### Excerpts from a dataset
==========

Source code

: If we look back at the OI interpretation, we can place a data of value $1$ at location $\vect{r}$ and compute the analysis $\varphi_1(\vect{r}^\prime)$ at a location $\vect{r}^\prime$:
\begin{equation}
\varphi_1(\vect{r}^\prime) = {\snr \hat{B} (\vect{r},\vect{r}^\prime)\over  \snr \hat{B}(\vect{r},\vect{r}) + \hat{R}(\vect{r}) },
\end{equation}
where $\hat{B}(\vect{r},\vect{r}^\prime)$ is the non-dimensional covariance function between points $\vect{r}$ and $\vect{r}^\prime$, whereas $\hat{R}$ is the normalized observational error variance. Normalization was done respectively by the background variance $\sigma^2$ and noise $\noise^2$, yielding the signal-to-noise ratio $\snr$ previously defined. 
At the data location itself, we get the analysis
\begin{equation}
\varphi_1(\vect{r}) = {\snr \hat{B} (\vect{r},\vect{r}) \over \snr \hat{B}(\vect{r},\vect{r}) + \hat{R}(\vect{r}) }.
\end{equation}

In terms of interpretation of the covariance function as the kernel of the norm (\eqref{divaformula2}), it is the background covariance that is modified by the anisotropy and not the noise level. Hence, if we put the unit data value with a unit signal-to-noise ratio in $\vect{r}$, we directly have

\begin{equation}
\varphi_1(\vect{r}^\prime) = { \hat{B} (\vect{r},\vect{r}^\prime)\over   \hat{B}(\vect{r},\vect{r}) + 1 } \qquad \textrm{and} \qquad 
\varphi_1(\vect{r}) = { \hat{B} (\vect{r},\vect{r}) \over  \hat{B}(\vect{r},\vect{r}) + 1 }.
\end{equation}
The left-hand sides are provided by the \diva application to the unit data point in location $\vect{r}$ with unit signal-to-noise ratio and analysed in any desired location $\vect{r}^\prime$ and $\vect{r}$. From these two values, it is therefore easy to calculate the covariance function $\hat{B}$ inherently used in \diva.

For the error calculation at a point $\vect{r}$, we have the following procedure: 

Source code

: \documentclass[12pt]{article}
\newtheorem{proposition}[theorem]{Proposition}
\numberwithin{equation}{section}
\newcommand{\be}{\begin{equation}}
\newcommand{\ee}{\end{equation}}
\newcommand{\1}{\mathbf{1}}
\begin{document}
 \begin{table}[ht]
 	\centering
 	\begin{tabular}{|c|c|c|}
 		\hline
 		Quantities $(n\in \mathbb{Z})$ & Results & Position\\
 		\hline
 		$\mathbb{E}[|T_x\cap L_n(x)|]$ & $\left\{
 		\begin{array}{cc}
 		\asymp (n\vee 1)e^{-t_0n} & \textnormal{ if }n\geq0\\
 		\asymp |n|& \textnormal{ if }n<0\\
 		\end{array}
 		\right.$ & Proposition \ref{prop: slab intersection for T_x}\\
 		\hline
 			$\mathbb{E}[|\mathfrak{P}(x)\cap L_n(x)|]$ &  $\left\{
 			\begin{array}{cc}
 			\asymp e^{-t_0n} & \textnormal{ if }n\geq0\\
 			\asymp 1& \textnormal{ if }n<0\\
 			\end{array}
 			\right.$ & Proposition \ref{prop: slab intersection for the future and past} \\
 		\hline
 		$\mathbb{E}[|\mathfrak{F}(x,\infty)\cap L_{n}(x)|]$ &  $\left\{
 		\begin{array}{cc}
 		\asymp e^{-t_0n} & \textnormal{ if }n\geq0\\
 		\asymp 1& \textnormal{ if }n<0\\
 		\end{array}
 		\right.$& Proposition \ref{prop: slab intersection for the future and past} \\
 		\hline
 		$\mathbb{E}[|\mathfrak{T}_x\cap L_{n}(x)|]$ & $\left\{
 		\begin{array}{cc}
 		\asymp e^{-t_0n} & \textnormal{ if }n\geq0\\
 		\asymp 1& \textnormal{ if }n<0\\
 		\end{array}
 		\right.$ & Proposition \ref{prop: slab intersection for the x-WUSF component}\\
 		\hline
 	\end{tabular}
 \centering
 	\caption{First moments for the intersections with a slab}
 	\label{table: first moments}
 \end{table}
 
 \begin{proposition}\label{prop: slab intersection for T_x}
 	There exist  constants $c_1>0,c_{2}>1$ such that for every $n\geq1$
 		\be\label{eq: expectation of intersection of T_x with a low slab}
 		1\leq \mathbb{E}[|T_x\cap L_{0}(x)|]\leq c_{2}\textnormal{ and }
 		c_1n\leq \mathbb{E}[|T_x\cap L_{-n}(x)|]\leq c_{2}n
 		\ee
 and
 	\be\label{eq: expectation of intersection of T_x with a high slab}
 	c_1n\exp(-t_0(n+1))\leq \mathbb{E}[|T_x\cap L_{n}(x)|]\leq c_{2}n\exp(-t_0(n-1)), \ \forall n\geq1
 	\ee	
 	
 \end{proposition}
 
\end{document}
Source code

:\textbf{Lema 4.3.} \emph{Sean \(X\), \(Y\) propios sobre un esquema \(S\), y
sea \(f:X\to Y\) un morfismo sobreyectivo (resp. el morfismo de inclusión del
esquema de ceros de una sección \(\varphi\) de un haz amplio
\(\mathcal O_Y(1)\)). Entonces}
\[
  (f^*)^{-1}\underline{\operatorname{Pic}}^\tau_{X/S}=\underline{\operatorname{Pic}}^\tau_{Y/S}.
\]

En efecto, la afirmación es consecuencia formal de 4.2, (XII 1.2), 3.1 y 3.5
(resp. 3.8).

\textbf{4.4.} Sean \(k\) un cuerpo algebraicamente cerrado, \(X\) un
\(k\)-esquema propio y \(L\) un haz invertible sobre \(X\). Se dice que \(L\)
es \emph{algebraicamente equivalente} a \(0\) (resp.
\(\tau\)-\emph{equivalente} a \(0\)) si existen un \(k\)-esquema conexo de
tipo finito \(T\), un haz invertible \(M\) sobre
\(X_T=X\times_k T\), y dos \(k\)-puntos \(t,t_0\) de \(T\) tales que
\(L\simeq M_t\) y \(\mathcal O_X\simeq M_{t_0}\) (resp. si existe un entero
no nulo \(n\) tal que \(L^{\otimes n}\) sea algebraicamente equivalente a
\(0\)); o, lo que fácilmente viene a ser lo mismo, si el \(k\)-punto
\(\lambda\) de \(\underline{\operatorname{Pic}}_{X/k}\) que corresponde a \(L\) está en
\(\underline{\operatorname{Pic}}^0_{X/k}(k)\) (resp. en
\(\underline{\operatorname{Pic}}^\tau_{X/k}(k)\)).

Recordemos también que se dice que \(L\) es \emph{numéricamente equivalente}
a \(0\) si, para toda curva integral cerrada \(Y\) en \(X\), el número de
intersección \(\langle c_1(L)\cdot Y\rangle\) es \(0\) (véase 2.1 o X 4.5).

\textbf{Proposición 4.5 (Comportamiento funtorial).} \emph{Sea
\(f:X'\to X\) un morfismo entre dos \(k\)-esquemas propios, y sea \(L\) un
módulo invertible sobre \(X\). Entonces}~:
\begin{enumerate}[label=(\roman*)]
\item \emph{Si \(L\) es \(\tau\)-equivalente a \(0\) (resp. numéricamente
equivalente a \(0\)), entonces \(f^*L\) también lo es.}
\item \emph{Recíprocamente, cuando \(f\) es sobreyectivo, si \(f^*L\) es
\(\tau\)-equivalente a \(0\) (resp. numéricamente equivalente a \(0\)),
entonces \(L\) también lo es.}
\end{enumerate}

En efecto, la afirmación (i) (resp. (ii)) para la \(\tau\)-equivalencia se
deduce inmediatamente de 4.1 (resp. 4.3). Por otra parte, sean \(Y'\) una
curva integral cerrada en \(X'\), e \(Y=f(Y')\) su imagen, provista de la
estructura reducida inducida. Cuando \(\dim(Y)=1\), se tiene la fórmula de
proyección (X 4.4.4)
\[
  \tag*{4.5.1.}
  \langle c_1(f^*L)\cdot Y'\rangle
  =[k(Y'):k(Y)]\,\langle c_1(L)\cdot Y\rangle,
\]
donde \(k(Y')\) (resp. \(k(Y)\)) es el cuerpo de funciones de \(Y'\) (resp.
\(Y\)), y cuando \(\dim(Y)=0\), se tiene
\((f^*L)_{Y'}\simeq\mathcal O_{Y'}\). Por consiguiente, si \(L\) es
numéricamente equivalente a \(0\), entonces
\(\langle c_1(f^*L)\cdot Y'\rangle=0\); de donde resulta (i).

==========

### The task
Each line from the one containing "En efecto, la afirmación (i)" to the end of the entries above should be copied exactly, and no other line.

### Exercise answer
En efecto, la afirmación (i) (resp. (ii)) para la \(\tau\)-equivalencia se
deduce inmediatamente de 4.1 (resp. 4.3). Por otra parte, sean \(Y'\) una
curva integral cerrada en \(X'\), e \(Y=f(Y')\) su imagen, provista de la
estructura reducida inducida. Cuando \(\dim(Y)=1\), se tiene la fórmula de
proyección (X 4.4.4)
\[
  \tag*{4.5.1.}
  \langle c_1(f^*L)\cdot Y'\rangle
  =[k(Y'):k(Y)]\,\langle c_1(L)\cdot Y\rangle,
\]
donde \(k(Y')\) (resp. \(k(Y)\)) es el cuerpo de funciones de \(Y'\) (resp.
\(Y\)), y cuando \(\dim(Y)=0\), se tiene
\((f^*L)_{Y'}\simeq\mathcal O_{Y'}\). Por consiguiente, si \(L\) es
numéricamente equivalente a \(0\), entonces
\(\langle c_1(f^*L)\cdot Y'\rangle=0\); de donde resulta (i).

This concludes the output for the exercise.